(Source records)
[Start of Attachment]
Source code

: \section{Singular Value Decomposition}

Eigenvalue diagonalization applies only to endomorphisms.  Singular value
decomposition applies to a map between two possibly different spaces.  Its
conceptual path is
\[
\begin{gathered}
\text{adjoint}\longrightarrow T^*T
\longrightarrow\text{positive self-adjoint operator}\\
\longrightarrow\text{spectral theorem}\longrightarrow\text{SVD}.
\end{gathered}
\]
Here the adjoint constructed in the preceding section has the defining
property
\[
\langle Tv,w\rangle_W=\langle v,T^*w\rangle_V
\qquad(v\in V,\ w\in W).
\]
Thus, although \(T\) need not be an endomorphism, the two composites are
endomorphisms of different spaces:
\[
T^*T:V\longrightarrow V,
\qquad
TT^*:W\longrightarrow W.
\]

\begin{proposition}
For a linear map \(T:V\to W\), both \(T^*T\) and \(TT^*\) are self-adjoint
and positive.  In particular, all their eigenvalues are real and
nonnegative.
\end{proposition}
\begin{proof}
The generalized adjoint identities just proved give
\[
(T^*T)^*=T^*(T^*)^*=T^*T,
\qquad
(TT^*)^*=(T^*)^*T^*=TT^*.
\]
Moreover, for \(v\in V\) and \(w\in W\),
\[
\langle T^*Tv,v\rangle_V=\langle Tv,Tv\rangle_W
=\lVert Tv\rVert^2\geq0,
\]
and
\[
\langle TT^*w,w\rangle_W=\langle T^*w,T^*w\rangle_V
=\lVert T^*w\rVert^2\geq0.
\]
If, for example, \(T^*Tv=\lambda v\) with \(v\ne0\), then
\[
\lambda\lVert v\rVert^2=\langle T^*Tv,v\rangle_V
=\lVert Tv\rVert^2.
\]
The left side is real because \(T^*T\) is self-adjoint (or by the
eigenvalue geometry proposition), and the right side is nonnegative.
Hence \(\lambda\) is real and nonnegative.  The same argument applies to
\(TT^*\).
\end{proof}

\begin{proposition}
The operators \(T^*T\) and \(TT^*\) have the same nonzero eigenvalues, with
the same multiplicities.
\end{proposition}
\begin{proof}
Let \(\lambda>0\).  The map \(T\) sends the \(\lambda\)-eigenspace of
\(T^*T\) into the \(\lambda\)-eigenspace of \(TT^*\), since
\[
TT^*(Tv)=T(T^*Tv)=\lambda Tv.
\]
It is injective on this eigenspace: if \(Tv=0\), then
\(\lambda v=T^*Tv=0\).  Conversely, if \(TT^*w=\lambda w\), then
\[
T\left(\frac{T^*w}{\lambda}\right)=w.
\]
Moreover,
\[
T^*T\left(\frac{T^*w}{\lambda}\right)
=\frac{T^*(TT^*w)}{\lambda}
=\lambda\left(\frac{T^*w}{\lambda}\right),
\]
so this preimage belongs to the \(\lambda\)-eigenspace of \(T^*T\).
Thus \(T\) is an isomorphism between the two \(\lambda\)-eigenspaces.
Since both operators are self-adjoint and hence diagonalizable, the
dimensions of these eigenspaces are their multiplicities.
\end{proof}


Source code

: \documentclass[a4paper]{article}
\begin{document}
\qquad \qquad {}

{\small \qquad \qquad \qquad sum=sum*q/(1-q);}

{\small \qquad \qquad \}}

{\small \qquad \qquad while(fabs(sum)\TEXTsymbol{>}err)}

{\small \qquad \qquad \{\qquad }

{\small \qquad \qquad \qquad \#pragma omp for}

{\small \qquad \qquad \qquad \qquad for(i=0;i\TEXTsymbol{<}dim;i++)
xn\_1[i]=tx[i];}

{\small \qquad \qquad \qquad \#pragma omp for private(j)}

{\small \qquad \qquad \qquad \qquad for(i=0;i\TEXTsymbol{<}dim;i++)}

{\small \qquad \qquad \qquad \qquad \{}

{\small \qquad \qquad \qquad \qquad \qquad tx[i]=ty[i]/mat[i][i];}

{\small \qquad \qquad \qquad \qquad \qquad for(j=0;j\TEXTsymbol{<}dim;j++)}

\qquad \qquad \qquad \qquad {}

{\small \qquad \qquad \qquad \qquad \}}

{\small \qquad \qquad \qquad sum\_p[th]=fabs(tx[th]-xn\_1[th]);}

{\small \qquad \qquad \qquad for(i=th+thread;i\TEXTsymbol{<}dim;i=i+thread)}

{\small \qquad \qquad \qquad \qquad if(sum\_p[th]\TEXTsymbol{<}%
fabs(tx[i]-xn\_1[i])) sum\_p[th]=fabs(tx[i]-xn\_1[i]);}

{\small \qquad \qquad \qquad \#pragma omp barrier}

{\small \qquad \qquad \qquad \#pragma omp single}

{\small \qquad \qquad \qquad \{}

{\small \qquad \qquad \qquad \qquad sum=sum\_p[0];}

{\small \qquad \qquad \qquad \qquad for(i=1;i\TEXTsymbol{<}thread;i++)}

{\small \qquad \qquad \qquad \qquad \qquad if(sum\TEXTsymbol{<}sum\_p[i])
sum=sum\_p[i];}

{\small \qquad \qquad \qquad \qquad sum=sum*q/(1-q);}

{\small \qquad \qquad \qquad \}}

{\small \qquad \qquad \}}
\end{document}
[End of Attachment]
**Work item:** Please transcribe all of the entries precisely.

**Exercise answer:**
Source code

: \section{Singular Value Decomposition}

Eigenvalue diagonalization applies only to endomorphisms.  Singular value
decomposition applies to a map between two possibly different spaces.  Its
conceptual path is
\[
\begin{gathered}
\text{adjoint}\longrightarrow T^*T
\longrightarrow\text{positive self-adjoint operator}\\
\longrightarrow\text{spectral theorem}\longrightarrow\text{SVD}.
\end{gathered}
\]
Here the adjoint constructed in the preceding section has the defining
property
\[
\langle Tv,w\rangle_W=\langle v,T^*w\rangle_V
\qquad(v\in V,\ w\in W).
\]
Thus, although \(T\) need not be an endomorphism, the two composites are
endomorphisms of different spaces:
\[
T^*T:V\longrightarrow V,
\qquad
TT^*:W\longrightarrow W.
\]

\begin{proposition}
For a linear map \(T:V\to W\), both \(T^*T\) and \(TT^*\) are self-adjoint
and positive.  In particular, all their eigenvalues are real and
nonnegative.
\end{proposition}
\begin{proof}
The generalized adjoint identities just proved give
\[
(T^*T)^*=T^*(T^*)^*=T^*T,
\qquad
(TT^*)^*=(T^*)^*T^*=TT^*.
\]
Moreover, for \(v\in V\) and \(w\in W\),
\[
\langle T^*Tv,v\rangle_V=\langle Tv,Tv\rangle_W
=\lVert Tv\rVert^2\geq0,
\]
and
\[
\langle TT^*w,w\rangle_W=\langle T^*w,T^*w\rangle_V
=\lVert T^*w\rVert^2\geq0.
\]
If, for example, \(T^*Tv=\lambda v\) with \(v\ne0\), then
\[
\lambda\lVert v\rVert^2=\langle T^*Tv,v\rangle_V
=\lVert Tv\rVert^2.
\]
The left side is real because \(T^*T\) is self-adjoint (or by the
eigenvalue geometry proposition), and the right side is nonnegative.
Hence \(\lambda\) is real and nonnegative.  The same argument applies to
\(TT^*\).
\end{proof}

\begin{proposition}
The operators \(T^*T\) and \(TT^*\) have the same nonzero eigenvalues, with
the same multiplicities.
\end{proposition}
\begin{proof}
Let \(\lambda>0\).  The map \(T\) sends the \(\lambda\)-eigenspace of
\(T^*T\) into the \(\lambda\)-eigenspace of \(TT^*\), since
\[
TT^*(Tv)=T(T^*Tv)=\lambda Tv.
\]
It is injective on this eigenspace: if \(Tv=0\), then
\(\lambda v=T^*Tv=0\).  Conversely, if \(TT^*w=\lambda w\), then
\[
T\left(\frac{T^*w}{\lambda}\right)=w.
\]
Moreover,
\[
T^*T\left(\frac{T^*w}{\lambda}\right)
=\frac{T^*(TT^*w)}{\lambda}
=\lambda\left(\frac{T^*w}{\lambda}\right),
\]
so this preimage belongs to the \(\lambda\)-eigenspace of \(T^*T\).
Thus \(T\) is an isomorphism between the two \(\lambda\)-eigenspaces.
Since both operators are self-adjoint and hence diagonalizable, the
dimensions of these eigenspaces are their multiplicities.
\end{proof}


Source code

: \documentclass[a4paper]{article}
\begin{document}
\qquad \qquad {}

{\small \qquad \qquad \qquad sum=sum*q/(1-q);}

{\small \qquad \qquad \}}

{\small \qquad \qquad while(fabs(sum)\TEXTsymbol{>}err)}

{\small \qquad \qquad \{\qquad }

{\small \qquad \qquad \qquad \#pragma omp for}

{\small \qquad \qquad \qquad \qquad for(i=0;i\TEXTsymbol{<}dim;i++)
xn\_1[i]=tx[i];}

{\small \qquad \qquad \qquad \#pragma omp for private(j)}

{\small \qquad \qquad \qquad \qquad for(i=0;i\TEXTsymbol{<}dim;i++)}

{\small \qquad \qquad \qquad \qquad \{}

{\small \qquad \qquad \qquad \qquad \qquad tx[i]=ty[i]/mat[i][i];}

{\small \qquad \qquad \qquad \qquad \qquad for(j=0;j\TEXTsymbol{<}dim;j++)}

\qquad \qquad \qquad \qquad {}

{\small \qquad \qquad \qquad \qquad \}}

{\small \qquad \qquad \qquad sum\_p[th]=fabs(tx[th]-xn\_1[th]);}

{\small \qquad \qquad \qquad for(i=th+thread;i\TEXTsymbol{<}dim;i=i+thread)}

{\small \qquad \qquad \qquad \qquad if(sum\_p[th]\TEXTsymbol{<}%
fabs(tx[i]-xn\_1[i])) sum\_p[th]=fabs(tx[i]-xn\_1[i]);}

{\small \qquad \qquad \qquad \#pragma omp barrier}

{\small \qquad \qquad \qquad \#pragma omp single}

{\small \qquad \qquad \qquad \{}

{\small \qquad \qquad \qquad \qquad sum=sum\_p[0];}

{\small \qquad \qquad \qquad \qquad for(i=1;i\TEXTsymbol{<}thread;i++)}

{\small \qquad \qquad \qquad \qquad \qquad if(sum\TEXTsymbol{<}sum\_p[i])
sum=sum\_p[i];}

{\small \qquad \qquad \qquad \qquad sum=sum*q/(1-q);}

{\small \qquad \qquad \qquad \}}

{\small \qquad \qquad \}}
\end{document}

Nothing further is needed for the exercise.